Mi sorrise appena mi vide ed io mi avvicinai a lui per abbracciarlo; mi fece segno di no, non si poteva. Ma era come se mi avvolgesse con lo sguardo ed io ero commosso di vederlo.

"Padre..."
"Bruno,.... caro figlio...", furono le prime parole. Poi un lungo silenzio.
"So che tu non sai molto di me", disse alla fine, guardandomi con occhi appannati da un velo di tristezza, come in uno sforzo di andare indietro nel tempo, cosa che evidentemente non gli riusciva facile.
"E' passato tanto tempo ed io da molto desideravo parlarti", dissi.
"Non possiamo far rivivere il passato e quello che non ci siamo detti a suo tempo, non può essere detto ora. Ma sono certo che ci capiremo."

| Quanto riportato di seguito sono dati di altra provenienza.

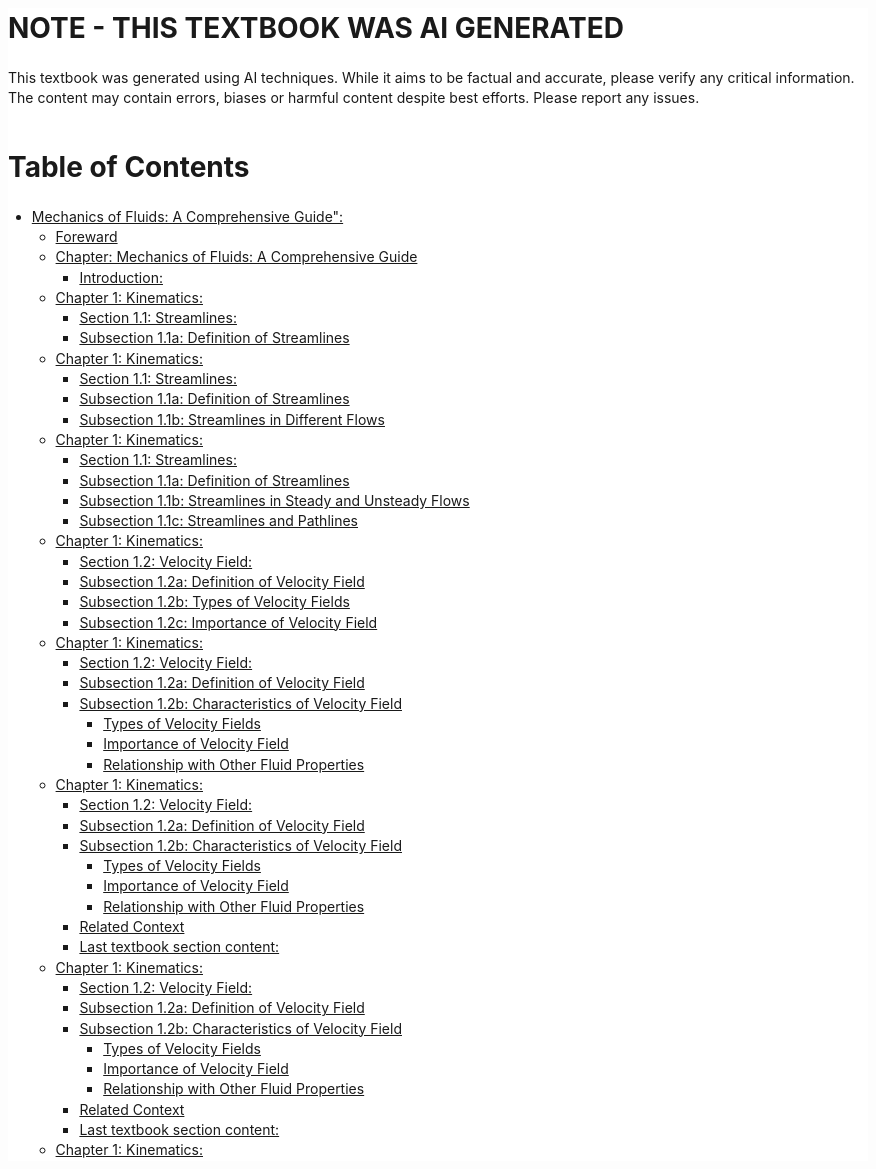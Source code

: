 # NOTE - THIS TEXTBOOK WAS AI GENERATED



This textbook was generated using AI techniques. While it aims to be factual and accurate, please verify any critical information. The content may contain errors, biases or harmful content despite best efforts. Please report any issues.


# Table of Contents
- [Mechanics of Fluids: A Comprehensive Guide":](#Mechanics-of-Fluids:-A-Comprehensive-Guide":)
  - [Foreward](#Foreward)
  - [Chapter: Mechanics of Fluids: A Comprehensive Guide](#Chapter:-Mechanics-of-Fluids:-A-Comprehensive-Guide)
    - [Introduction:](#Introduction:)
  - [Chapter 1: Kinematics:](#Chapter-1:-Kinematics:)
    - [Section 1.1: Streamlines:](#Section-1.1:-Streamlines:)
    - [Subsection 1.1a: Definition of Streamlines](#Subsection-1.1a:-Definition-of-Streamlines)
  - [Chapter 1: Kinematics:](#Chapter-1:-Kinematics:)
    - [Section 1.1: Streamlines:](#Section-1.1:-Streamlines:)
    - [Subsection 1.1a: Definition of Streamlines](#Subsection-1.1a:-Definition-of-Streamlines)
    - [Subsection 1.1b: Streamlines in Different Flows](#Subsection-1.1b:-Streamlines-in-Different-Flows)
  - [Chapter 1: Kinematics:](#Chapter-1:-Kinematics:)
    - [Section 1.1: Streamlines:](#Section-1.1:-Streamlines:)
    - [Subsection 1.1a: Definition of Streamlines](#Subsection-1.1a:-Definition-of-Streamlines)
    - [Subsection 1.1b: Streamlines in Steady and Unsteady Flows](#Subsection-1.1b:-Streamlines-in-Steady-and-Unsteady-Flows)
    - [Subsection 1.1c: Streamlines and Pathlines](#Subsection-1.1c:-Streamlines-and-Pathlines)
  - [Chapter 1: Kinematics:](#Chapter-1:-Kinematics:)
    - [Section 1.2: Velocity Field:](#Section-1.2:-Velocity-Field:)
    - [Subsection 1.2a: Definition of Velocity Field](#Subsection-1.2a:-Definition-of-Velocity-Field)
    - [Subsection 1.2b: Types of Velocity Fields](#Subsection-1.2b:-Types-of-Velocity-Fields)
    - [Subsection 1.2c: Importance of Velocity Field](#Subsection-1.2c:-Importance-of-Velocity-Field)
  - [Chapter 1: Kinematics:](#Chapter-1:-Kinematics:)
    - [Section 1.2: Velocity Field:](#Section-1.2:-Velocity-Field:)
    - [Subsection 1.2a: Definition of Velocity Field](#Subsection-1.2a:-Definition-of-Velocity-Field)
    - [Subsection 1.2b: Characteristics of Velocity Field](#Subsection-1.2b:-Characteristics-of-Velocity-Field)
      - [Types of Velocity Fields](#Types-of-Velocity-Fields)
      - [Importance of Velocity Field](#Importance-of-Velocity-Field)
      - [Relationship with Other Fluid Properties](#Relationship-with-Other-Fluid-Properties)
  - [Chapter 1: Kinematics:](#Chapter-1:-Kinematics:)
    - [Section 1.2: Velocity Field:](#Section-1.2:-Velocity-Field:)
    - [Subsection 1.2a: Definition of Velocity Field](#Subsection-1.2a:-Definition-of-Velocity-Field)
    - [Subsection 1.2b: Characteristics of Velocity Field](#Subsection-1.2b:-Characteristics-of-Velocity-Field)
      - [Types of Velocity Fields](#Types-of-Velocity-Fields)
      - [Importance of Velocity Field](#Importance-of-Velocity-Field)
      - [Relationship with Other Fluid Properties](#Relationship-with-Other-Fluid-Properties)
    - [Related Context](#Related-Context)
    - [Last textbook section content:](#Last-textbook-section-content:)
  - [Chapter 1: Kinematics:](#Chapter-1:-Kinematics:)
    - [Section 1.2: Velocity Field:](#Section-1.2:-Velocity-Field:)
    - [Subsection 1.2a: Definition of Velocity Field](#Subsection-1.2a:-Definition-of-Velocity-Field)
    - [Subsection 1.2b: Characteristics of Velocity Field](#Subsection-1.2b:-Characteristics-of-Velocity-Field)
      - [Types of Velocity Fields](#Types-of-Velocity-Fields)
      - [Importance of Velocity Field](#Importance-of-Velocity-Field)
      - [Relationship with Other Fluid Properties](#Relationship-with-Other-Fluid-Properties)
    - [Related Context](#Related-Context)
    - [Last textbook section content:](#Last-textbook-section-content:)
  - [Chapter 1: Kinematics:](#Chapter-1:-Kinematics:)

"So che hai molto sofferto..."
"La mia vita... un arco spezzato, ma non possiamo avere rimpianti. Sono provato, ma non sconfitto."

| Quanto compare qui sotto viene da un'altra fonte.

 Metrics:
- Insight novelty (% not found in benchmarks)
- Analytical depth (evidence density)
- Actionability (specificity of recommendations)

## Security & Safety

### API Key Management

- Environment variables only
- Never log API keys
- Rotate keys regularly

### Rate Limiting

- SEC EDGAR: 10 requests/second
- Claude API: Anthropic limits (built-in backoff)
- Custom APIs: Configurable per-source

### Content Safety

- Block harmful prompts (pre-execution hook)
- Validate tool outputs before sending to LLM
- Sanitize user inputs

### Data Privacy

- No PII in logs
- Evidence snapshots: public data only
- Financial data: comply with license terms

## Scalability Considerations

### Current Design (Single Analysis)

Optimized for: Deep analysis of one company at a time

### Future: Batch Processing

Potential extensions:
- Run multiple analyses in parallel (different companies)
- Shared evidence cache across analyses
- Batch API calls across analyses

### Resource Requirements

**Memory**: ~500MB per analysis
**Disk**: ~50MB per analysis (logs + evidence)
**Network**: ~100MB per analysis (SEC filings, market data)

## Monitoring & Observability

"Tu caro padre sei stato sempre buono; credo che la vita con te non lo sia stata altrettanto."
"Ma parlami di te, figlio, non abbiamo molto tempo, dimmi, che fai?"
"Mi hai lasciato troppo presto. Seguivo le tue orme e ad un tratto sono scomparse. Mi sono trovato solo."

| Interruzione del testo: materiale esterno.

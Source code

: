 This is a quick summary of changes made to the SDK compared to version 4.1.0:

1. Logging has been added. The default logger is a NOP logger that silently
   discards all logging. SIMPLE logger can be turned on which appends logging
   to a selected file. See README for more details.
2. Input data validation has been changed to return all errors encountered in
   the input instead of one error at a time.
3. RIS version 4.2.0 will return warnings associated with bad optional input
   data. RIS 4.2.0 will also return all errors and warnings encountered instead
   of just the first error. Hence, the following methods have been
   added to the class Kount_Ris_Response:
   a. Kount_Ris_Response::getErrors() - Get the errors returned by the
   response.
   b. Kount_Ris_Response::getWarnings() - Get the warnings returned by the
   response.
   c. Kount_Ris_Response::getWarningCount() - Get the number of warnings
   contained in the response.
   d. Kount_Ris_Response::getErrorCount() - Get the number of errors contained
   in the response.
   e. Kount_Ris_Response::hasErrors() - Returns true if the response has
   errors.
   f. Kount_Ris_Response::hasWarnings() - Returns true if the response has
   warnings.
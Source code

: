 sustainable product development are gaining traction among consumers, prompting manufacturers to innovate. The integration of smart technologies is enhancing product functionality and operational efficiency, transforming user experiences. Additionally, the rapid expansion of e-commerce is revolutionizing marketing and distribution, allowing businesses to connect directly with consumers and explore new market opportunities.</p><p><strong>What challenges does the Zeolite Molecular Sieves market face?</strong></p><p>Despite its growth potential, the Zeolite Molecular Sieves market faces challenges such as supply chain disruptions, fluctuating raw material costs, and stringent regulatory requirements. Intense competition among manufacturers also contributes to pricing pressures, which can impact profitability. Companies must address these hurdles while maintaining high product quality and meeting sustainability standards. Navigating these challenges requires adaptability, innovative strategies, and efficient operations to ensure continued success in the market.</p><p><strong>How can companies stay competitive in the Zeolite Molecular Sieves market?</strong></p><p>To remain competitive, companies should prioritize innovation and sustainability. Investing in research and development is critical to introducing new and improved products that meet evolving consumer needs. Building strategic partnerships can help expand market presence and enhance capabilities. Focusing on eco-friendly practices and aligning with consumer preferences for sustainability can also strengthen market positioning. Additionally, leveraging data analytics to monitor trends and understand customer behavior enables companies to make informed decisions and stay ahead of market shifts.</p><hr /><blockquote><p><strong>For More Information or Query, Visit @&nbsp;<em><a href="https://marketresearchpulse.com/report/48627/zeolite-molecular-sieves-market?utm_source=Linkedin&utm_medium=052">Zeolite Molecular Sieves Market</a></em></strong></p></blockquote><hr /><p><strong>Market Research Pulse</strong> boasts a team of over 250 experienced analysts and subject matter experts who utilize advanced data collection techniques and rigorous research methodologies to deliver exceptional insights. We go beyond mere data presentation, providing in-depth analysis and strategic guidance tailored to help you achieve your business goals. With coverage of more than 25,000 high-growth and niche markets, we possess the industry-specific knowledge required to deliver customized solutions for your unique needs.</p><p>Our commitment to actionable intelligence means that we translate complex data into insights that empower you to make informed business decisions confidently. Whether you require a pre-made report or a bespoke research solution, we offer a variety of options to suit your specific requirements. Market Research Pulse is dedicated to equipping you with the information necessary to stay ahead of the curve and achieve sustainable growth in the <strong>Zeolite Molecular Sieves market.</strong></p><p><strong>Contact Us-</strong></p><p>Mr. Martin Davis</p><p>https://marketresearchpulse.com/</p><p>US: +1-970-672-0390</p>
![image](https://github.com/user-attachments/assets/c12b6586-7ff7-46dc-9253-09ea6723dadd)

"Mio caro, la vita è come un sogno, non sai dove ti porta; ognuno fa la sua strada e si perde appena apre gli occhi."
"Padre dimmi di quando eri giovane, i desideri, le aspirazioni..."
"Di come è andata a finire, lo sai. L'inizio, il tempo di allora, tutto quanto è successo, ogni cosa è caduta nel buco nero della storia. Non saprei da dove cominciare."
"Dimmi di quando avevi diciannove anni."
"La scuola, il paese, la mia famiglia, tutto era grigio e noi ragazzi di diciannove anni non sapevamo niente. Non contavamo niente e volevamo avere un ruolo. Avevamo il cuore pieno di speranza e di esultanza. Volevamo essere come i "ragazzi del 99", l'ultima leva chiamata a combattere nella Grande Guerra. Coi petti intrepidi ci offrimmo per quella che ci sembrava una grande avventura per la salvezza della Patria. Era il 28 ottobre 1922. Partimmo di notte, all'insaputa di tutti e marciammo su Roma. Ci sembrava allora di essere noi dei partigiani, disposti a sacrificarci per il bene di tutti. Facemmo delle scelte. Troppo tardi ci accorgemmo dell'errore e l'abbiamo pagato. Cosa vuoi che ti dica di più? Dobbiamo ancora capire come e quando è successo. Ormai siamo una generazione maledetta."
"Non dire così, padre..."
"Tu devi sapere, caro figlio che tutto quello che ho fatto o non fatto, l'ho fatto perché credevo di essere dalla parte giusta della storia... ma non era così... Io, da parte mia, non ho mai fatto male a nessuno; questo non mi assolve ma non mi mette fra i peggiori..."

In quel momento la sua figura cominciò a sbiadire come in una dissolvenza.

"Aspettami, ritornerò.... furono le ultime parole."
"Mio caro amatissimo padre."

Sentii la mia voce come un' eco nella stanza chiamare "pà... pà!" e scomparve. Nella stanza ero solo. Guardai sullo scrittoio e notai il giornale che era rimasto aperto sul tavolo. "L'Italia liberata" diceva il titolo a tutta pagina. Portava la data del 25 aprile 1945. A matita, da un lato, ben visibile era stato scritto "la fine di un incubo". Il calendario appeso al muro, dietro lo scrittoio era fermo al marzo 1960. Sul giorno 2 qualcuno aveva segnato una croce.